Cañón del Diamante: nuevos caminos soñados por pioneros del turismo

Vialidad Provincial desarrolló la apertura de trazas que permiten el arribo a los sitios clave para la presa El Baqueano proyectada sobre el río Diamante. Una labor surgida de un acuerdo con EMESA que ha generado un beneficio notable.

Cuatro caminos hasta hace 6 meses inexistentes han surgido en el sur de Mendoza a partir del acuerdo entre la Dirección Provincial de Vialidad y la Empresa Mendocina de Energía (Emesa).

Son 60 nuevos kilómetros ubicados en la zona donde se realizarán los estudios de geología, geotecnia, geofísica y topografía del Aprovechamiento Hidroeléctrico El Baqueano, en un área de gran belleza paisajística dominada por el curso del río Diamante en San Rafael.

“Abrir nuevos caminos es abrir la puerta a la Mendoza de los próximos años.
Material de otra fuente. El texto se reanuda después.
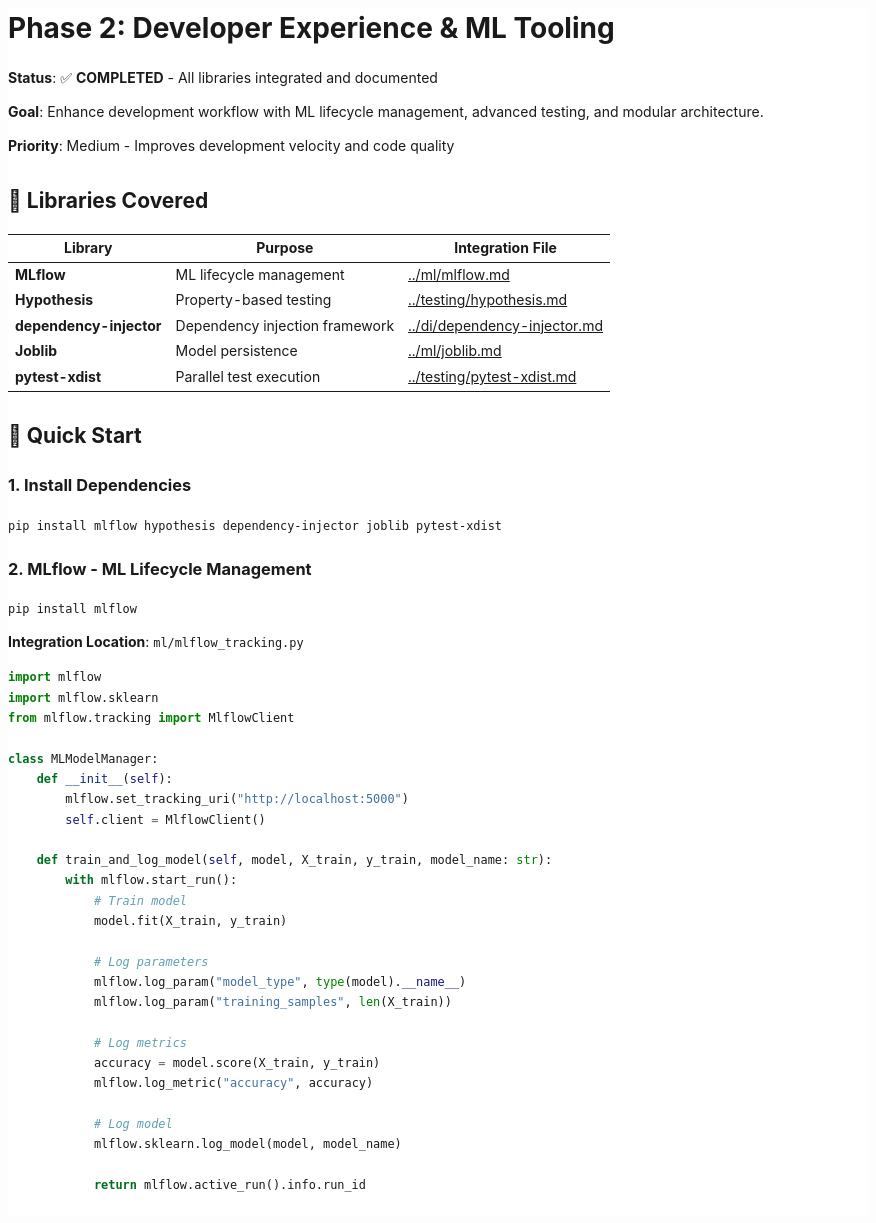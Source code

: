 # Phase 2: Developer Experience & ML Tooling

**Status**: ✅ **COMPLETED** - All libraries integrated and documented

**Goal**: Enhance development workflow with ML lifecycle management, advanced testing, and modular architecture.

**Priority**: Medium - Improves development velocity and code quality

## 🎯 Libraries Covered

| Library | Purpose | Integration File |
|---------|---------|------------------|
| **MLflow** | ML lifecycle management | [../ml/mlflow.md](../ml/mlflow.md) |
| **Hypothesis** | Property-based testing | [../testing/hypothesis.md](../testing/hypothesis.md) |
| **dependency-injector** | Dependency injection framework | [../di/dependency-injector.md](../di/dependency-injector.md) |
| **Joblib** | Model persistence | [../ml/joblib.md](../ml/joblib.md) |
| **pytest-xdist** | Parallel test execution | [../testing/pytest-xdist.md](../testing/pytest-xdist.md) |

## 🚀 Quick Start

### 1. Install Dependencies
```bash
pip install mlflow hypothesis dependency-injector joblib pytest-xdist
```

### 2. MLflow - ML Lifecycle Management
```bash
pip install mlflow
```

**Integration Location**: `ml/mlflow_tracking.py`
```python
import mlflow
import mlflow.sklearn
from mlflow.tracking import MlflowClient

class MLModelManager:
    def __init__(self):
        mlflow.set_tracking_uri("http://localhost:5000")
        self.client = MlflowClient()
    
    def train_and_log_model(self, model, X_train, y_train, model_name: str):
        with mlflow.start_run():
            # Train model
            model.fit(X_train, y_train)
            
            # Log parameters
            mlflow.log_param("model_type", type(model).__name__)
            mlflow.log_param("training_samples", len(X_train))
            
            # Log metrics
            accuracy = model.score(X_train, y_train)
            mlflow.log_metric("accuracy", accuracy)
            
            # Log model
            mlflow.sklearn.log_model(model, model_name)
            
            return mlflow.active_run().info.run_id
    
```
Para nosotros es un gran orgullo participar de este tipo de proyectos. Desarrollamos un contrato Estado–Estado con Emesa por un monto de $23 millones mediante el cual nuestro organismo pudo ejecutar cuatro nuevos circuitos esenciales para la futura represa. Ese dinero, además de financiar los trabajos, ha sido destinado a la reparación de una gran parte de nuestra flota de maquinarias generando un beneficio muto de enorme trascendencia”, indicó Osvaldo Romagnoli, administrador del organismo vial.

La refuncionalización del túnel que conduce a Los Reyunos, la apertura del camino ubicado en cercanías del Club de Pescadores del lugar, la apertura de un nuevo camino que se desprende de la Ruta Provincial 101 hacia el Puesto Morales, y la apertura de otra traza en inmediaciones de la mina La Picaza, conforman la serie de trabajos ejecutados recientemente por la entidad vial.
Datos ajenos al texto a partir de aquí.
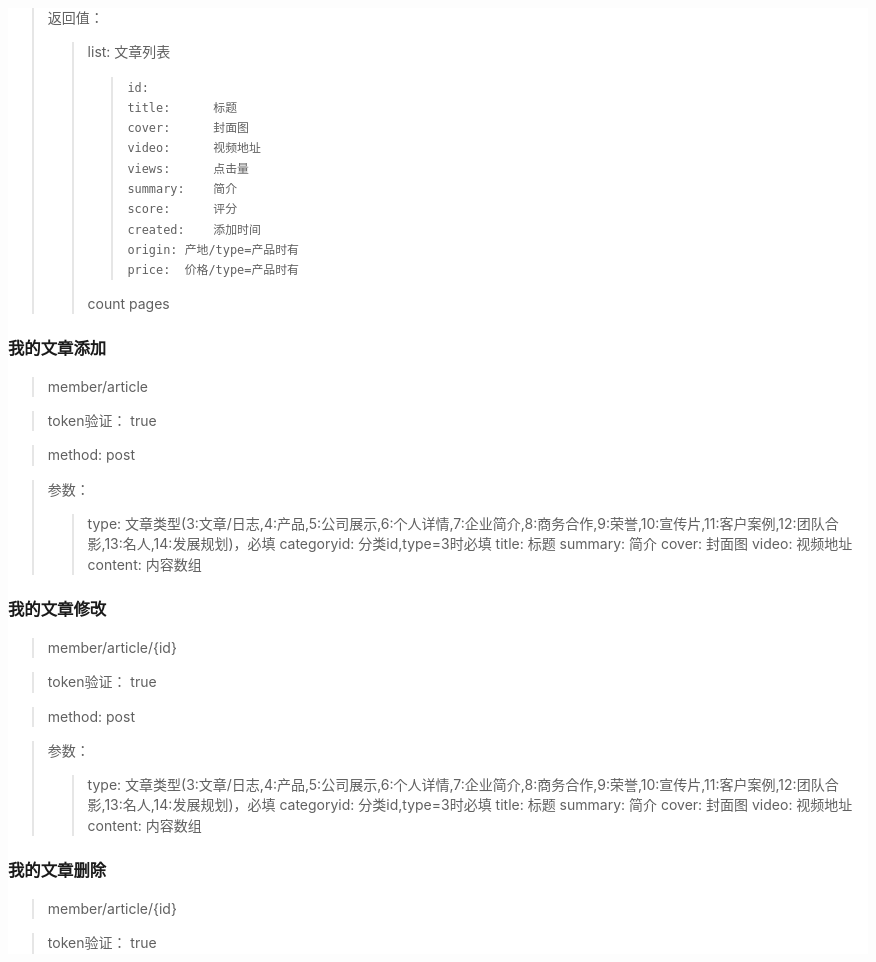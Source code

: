 > 返回值：
>> list:    文章列表
>>>     id:
>>>     title:      标题
>>>     cover:      封面图
>>>     video:      视频地址
>>>     views:      点击量
>>>     summary:    简介
>>>     score:      评分
>>>     created:    添加时间
>>>     origin: 产地/type=产品时有
>>>     price:  价格/type=产品时有
>> count
>> pages

### 我的文章添加
> member/article

> token验证：   true

> method:   post

> 参数：
>>  type:           文章类型(3:文章/日志,4:产品,5:公司展示,6:个人详情,7:企业简介,8:商务合作,9:荣誉,10:宣传片,11:客户案例,12:团队合影,13:名人,14:发展规划)，必填
>>  categoryid:     分类id,type=3时必填
>>  title:          标题
>>  summary:        简介
>>  cover:          封面图
>>  video:          视频地址
>>  content:        内容数组

### 我的文章修改
> member/article/{id}

> token验证：   true

> method:   post

> 参数：
>>  type:           文章类型(3:文章/日志,4:产品,5:公司展示,6:个人详情,7:企业简介,8:商务合作,9:荣誉,10:宣传片,11:客户案例,12:团队合影,13:名人,14:发展规划)，必填
>>  categoryid:     分类id,type=3时必填
>>  title:          标题
>>  summary:        简介
>>  cover:          封面图
>>  video:          视频地址
>>  content:        内容数组

### 我的文章删除
> member/article/{id}

> token验证：   true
Son los nuevos ejes que permiten el arribo a las áreas estratégicas que conforman el proyecto El Baqueano (eje de la Represa, tomas de abducción, entre otros), las cuales fueron recorridas la semana pasada por los representantes de las seis empresas interesadas en los estudios técnicos.

La represa, prevista para producir 150 megavatios, completará el plan diseñado en los años 80 para el aprovechamiento del río Diamante, aportando una serie de beneficios: más energía para el Sistema Argentino de Interconexión, una potencia capaz de cubrir los picos de demanda; la creación de un polo turístico de gran belleza, y la atenuación de crecidas extraordinarias, entre otros.